KÖTÜLÜK PROBLEMİ ve İNSAN HÜRRİYETİ

Platon kötülük sorununu evrendeki düzensiz hareketlere bağlamış ve bundan kötü ruhları sorumlu tutmuştur. Plotinius kötülüğün kaynağının madde olduğu görüşü üzerinde durmuştur. Farabi ise kötülüğün, maddenin ilahi nizamı tam olarak kabul edip yansıtacak bir kuvvete sahip olmamasından doğduğunu söylemektedir.
Buraya kadar bahsedilen kötülükler tabii kötülüklerdir, ahlaki kötülük hakkında ise Farabi, insanın bedenli bir varlık olmasından dolayı ahlakı kötülüğü de nihai noktada maddenin tam nizamı kabule müsait olmamasından kaynaklandığını ifade etmektedir.
Tanrı’nın adaleti ve alemin mevcut durumu felsefe tarihinde teknik bir terimle Teodise ile anlatılır.
İbni Sina göre ise kötülük kemalin yokluğu durumudur. Gazali ise, Allah’ın ilim, irade, kudret vs sıfatlarına dayanarak bu alemin mümkün alemler arasında en iyisi, en güzeli ve en tamı olduğunu söyler. Yani olmuş olandan daha iyisi mümkün değildir.
Batı dünyasında ise Leibniz her türlü kötülüğe rağmen, ilahi adalet, alemde tecelli etmiştir der ve teodisenin anlamı da budur.
Kötülük Kavramının yorumu
1 Tabii afetlerin adaletsizlik anlamında kötülük olduğu görüşü üç din tarafından da reddedilmektedir.
2 Kötülüğün iyiliğin bilinmesi ve takdir edilmesi için varkılındığı görüşü.
3 Belli oranda kötülüğün alemdeki estetik görünüm ve yapıyı tamamladığı görüşü. Çirkinlik olmadan, güzellik kavramı elde edilemezdi.
Kötülük problemini çözmeye çalışan diğer bir görüşte Tanrının sınırlılığı mevzuudur. Fiilin sınırlı olması, failin sınırlı olması anlamına gelmez.
İnsanın hürriyeti konusuna gelindiğinde ise karşımıza bir paradoks çıkmaktadır. Eğer Tanrı insana hür iradeyi vermiş ise, bu iradenin kötülük için kullanılmasına mani olamaz demektir, dolayısıyla Tanrı, insanın yapıptıklarından sorumlu değildir, Acaba Tanrı’nın kontrol altında tutamayacağı, yahut tutmak istemediği bir varlığı yaratması doğrumudur?

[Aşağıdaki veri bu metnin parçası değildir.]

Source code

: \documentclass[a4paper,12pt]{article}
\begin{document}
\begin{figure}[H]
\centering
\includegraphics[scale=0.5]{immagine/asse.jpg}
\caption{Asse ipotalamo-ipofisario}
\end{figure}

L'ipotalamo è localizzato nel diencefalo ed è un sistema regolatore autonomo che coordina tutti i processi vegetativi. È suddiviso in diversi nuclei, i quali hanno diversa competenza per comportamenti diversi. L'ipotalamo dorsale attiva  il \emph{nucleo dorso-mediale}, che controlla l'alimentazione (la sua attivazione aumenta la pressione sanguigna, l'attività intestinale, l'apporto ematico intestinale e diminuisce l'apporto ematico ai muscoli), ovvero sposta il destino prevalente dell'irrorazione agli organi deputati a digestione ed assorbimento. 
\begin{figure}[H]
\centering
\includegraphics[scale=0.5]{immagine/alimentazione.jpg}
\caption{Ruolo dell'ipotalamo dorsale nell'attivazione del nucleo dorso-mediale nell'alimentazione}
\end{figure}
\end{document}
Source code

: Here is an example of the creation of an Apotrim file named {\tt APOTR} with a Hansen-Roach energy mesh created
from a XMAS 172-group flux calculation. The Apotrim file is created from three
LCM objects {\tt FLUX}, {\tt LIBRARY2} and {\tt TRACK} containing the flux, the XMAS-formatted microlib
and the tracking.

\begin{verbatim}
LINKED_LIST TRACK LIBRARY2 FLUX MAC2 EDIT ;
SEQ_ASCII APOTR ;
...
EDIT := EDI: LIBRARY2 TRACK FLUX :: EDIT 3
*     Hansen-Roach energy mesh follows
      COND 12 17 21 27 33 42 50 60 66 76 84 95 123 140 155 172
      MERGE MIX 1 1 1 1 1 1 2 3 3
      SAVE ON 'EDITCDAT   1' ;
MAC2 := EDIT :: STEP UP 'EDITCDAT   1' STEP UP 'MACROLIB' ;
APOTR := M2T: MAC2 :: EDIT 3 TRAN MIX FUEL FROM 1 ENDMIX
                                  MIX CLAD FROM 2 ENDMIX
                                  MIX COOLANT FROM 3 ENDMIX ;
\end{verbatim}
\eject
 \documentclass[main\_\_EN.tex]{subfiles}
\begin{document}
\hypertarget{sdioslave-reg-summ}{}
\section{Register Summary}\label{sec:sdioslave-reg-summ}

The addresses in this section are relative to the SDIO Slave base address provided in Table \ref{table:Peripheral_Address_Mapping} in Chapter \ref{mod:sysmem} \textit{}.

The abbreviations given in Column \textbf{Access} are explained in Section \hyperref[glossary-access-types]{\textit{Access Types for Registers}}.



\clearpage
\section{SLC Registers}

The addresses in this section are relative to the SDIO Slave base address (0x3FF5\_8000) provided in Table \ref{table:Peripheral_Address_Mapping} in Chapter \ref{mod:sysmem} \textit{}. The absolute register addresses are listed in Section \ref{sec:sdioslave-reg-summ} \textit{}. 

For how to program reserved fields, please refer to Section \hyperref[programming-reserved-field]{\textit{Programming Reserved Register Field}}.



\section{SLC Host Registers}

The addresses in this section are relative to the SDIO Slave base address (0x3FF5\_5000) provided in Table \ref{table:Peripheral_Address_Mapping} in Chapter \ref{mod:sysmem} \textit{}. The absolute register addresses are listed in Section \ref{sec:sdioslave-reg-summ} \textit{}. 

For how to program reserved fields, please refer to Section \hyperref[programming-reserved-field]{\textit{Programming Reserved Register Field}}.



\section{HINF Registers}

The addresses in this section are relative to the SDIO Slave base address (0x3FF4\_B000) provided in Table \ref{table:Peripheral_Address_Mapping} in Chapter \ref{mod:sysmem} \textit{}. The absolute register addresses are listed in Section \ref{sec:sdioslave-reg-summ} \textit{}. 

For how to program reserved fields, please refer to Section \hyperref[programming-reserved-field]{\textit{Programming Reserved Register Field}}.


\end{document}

Soruya nasıl cevap verilirse verilsin, cevap Tanrı’nın kadir olduğu düşüncesine terstir.
Determinizm prensibi, her olayın bir takım yakın ve uzak sebeplere bağlı olarak ortaya çıktığını, ortaya çıktıktan sonra da bu kez bizzat o olayın bir takım başka olaylar için sebep olduğunu ve bütün olup bitenlerin kozal açıklamasının yapılabileceğini kabul eder.
Tanrının herşeyi bilmesi ve herşeyi yaratması bir determinizmi doğururmu? Halihazırdaki olayları bilmek bir determinizm anlayışı getirmez, problem önbilgi konusundadır. İslam düşünce tarihinde Cebriyecilik insanın sorumluluğunun olmadığına, herşeyi yapıp edenin Tanrı olduğunu ifade etmektedir.

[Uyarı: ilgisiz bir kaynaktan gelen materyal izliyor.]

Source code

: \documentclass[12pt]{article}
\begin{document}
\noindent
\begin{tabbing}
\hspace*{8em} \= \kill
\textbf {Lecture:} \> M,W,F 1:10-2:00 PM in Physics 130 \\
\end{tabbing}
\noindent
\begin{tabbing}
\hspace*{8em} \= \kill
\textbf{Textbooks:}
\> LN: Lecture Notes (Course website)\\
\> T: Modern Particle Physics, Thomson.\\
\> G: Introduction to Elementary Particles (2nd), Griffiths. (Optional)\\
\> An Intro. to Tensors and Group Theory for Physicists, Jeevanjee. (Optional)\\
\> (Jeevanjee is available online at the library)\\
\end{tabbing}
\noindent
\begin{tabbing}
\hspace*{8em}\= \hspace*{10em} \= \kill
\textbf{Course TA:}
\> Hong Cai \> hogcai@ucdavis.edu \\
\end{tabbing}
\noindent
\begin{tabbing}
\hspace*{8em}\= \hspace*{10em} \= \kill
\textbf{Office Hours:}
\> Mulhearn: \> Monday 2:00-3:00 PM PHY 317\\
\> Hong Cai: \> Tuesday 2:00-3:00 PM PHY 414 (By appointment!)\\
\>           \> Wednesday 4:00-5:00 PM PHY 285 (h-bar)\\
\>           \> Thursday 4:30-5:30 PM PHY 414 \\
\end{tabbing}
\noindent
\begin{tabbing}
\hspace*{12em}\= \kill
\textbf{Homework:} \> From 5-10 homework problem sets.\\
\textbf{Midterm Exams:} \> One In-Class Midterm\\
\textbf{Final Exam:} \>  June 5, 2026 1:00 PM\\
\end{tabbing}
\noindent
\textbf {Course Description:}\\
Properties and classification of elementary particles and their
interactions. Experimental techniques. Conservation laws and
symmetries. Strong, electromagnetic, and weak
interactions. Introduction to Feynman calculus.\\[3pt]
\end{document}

Mutezile, tam ters görüşle, insanın irade hürriyetine sahip olduğunu ve kendi fiilinin yaratıcısı olduğunu savunurkin, Eşarilik cebriyeciliğe daha yakın ve Maturidilik ise Mutezileye daha yakın bir orta yol seçmişlerdir.

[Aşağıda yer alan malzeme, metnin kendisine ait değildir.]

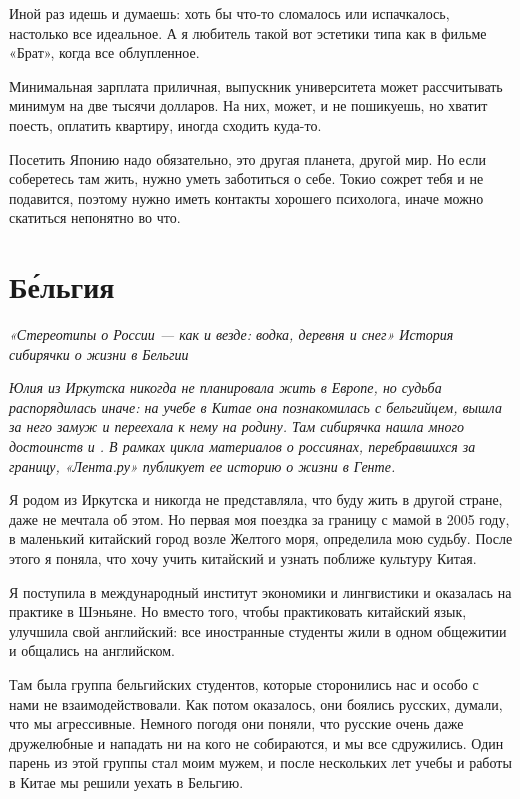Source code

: Иной раз идешь и думаешь: хоть бы что-то сломалось или испачкалось, настолько все идеальное. А я любитель такой вот эстетики типа как в фильме «Брат», когда все облупленное.

Минимальная зарплата приличная, выпускник университета может рассчитывать минимум на две тысячи долларов. На них, может, и не пошикуешь, но хватит поесть, оплатить квартиру, иногда сходить куда-то.

Посетить Японию надо обязательно, это другая планета, другой мир. Но если соберетесь там жить, нужно уметь заботиться о себе. Токио сожрет тебя и не подавится, поэтому нужно иметь контакты хорошего психолога, иначе можно скатиться непонятно во что.

\newpage
\section{Б\'{е}льгия}
\textit{«Стереотипы о России — как и везде: водка, деревня и снег» История сибирячки о жизни в Бельгии}

\textit{Юлия из Иркутска никогда не планировала жить в Европе, но судьба распорядилась иначе: на учебе в Китае она познакомилась с бельгийцем, вышла за него замуж и переехала к нему на родину. Там сибирячка нашла много достоинств и . В рамках цикла материалов о россиянах, перебравшихся за границу, «Лента.ру» публикует ее историю о жизни в Генте.}

Я родом из Иркутска и никогда не представляла, что буду жить в другой стране, даже не мечтала об этом. Но первая моя поездка за границу с мамой в 2005 году, в маленький китайский город возле Желтого моря, определила мою судьбу. После этого я поняла, что хочу учить китайский и узнать поближе культуру Китая.

Я поступила в международный институт экономики и лингвистики и оказалась на практике в Шэньяне. Но вместо того, чтобы практиковать китайский язык, улучшила свой английский: все иностранные студенты жили в одном общежитии и общались на английском.

Там была группа бельгийских студентов, которые сторонились нас и особо с нами не взаимодействовали. Как потом оказалось, они боялись русских, думали, что мы агрессивные. Немного погодя они поняли, что русские очень даже дружелюбные и нападать ни на кого не собираются, и мы все сдружились. Один парень из этой группы стал моим мужем, и после нескольких лет учебы и работы в Китае мы решили уехать в Бельгию.

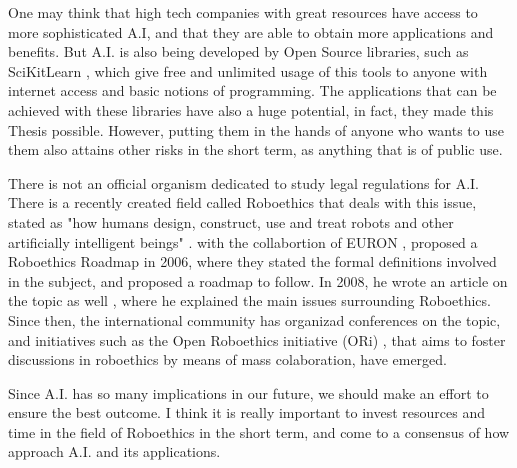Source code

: One may think that high tech companies with great resources have access to more sophisticated A.I, and that they are able to obtain more applications and benefits. But A.I. is also being developed by Open Source libraries, such as SciKitLearn \cite{scikit-learn}, which give free and unlimited usage of this tools to anyone with internet access and basic notions of programming. The applications that can be achieved with these libraries have also a huge potential, in fact, they made this Thesis possible. However, putting them in the hands of anyone who wants to use them also attains other risks in the short term, as anything that is of public use.

There is not an official organism dedicated to study legal regulations for A.I. There is a recently created field called Roboethics that deals with this issue, stated as "how humans design, construct, use and treat robots and other artificially intelligent beings" \cite{wiki-roboethics}. \citeauthor{roboethics} with the collabortion of EURON \cite{EURON}, proposed a Roboethics Roadmap \cite{roadmap} in 2006, where they stated the formal definitions involved in the subject, and proposed a roadmap to follow. In 2008, he wrote an article on the topic as well \cite{roboethics}, where he explained the main issues surrounding Roboethics. Since then, the international community has organizad conferences on the topic, and initiatives such as the Open Roboethics initiative (ORi) \cite{ori}, that aims to foster discussions in roboethics by means of mass colaboration, have emerged.

Since A.I. has so many implications in our future, we should make an effort to ensure the best outcome. I think it is really important to invest resources and time in the field of Roboethics in the short term, and come to a consensus of how approach A.I. and its applications.   
 

\begin{flushright}

\end{flushright}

Descartes ise Tanrı’nın önbilgisinin determinizmi gerektirmediğini söyler. Bunun için kral örneğini vermektedir (bk. S. 107) bu hikayeyle Descartes Tanrı iradesi ile beşeri hürriyet arasındaki ilişkiyi açıklamaya çalışmıştır. Oysaki örnekteki bilgiler mukayese edilemez.
Geleceğin bilinmesi konusunda Aristoteles dikkatleri gelecekle ilgili hükümlerin doğruluk derecesi problemine çekmektedir.
Farabi gelecek sorununu cözmek için Allah’ın bizim gelecekte gerçeklik kazanacak olan fiillerimizi bilmesi, o fiillerdeki imkanı dolayısıyla bizim hürriyetimizi kaldırmaz görüşünü kullanmıştır. İbn Sina ise Tanrı’nın cüzileri külli bir tarzla bildiğini söylemektedir. Farabi’nin zikredip reddettiği görüş, süreç felsefesinin çıkış noktası olmuştur.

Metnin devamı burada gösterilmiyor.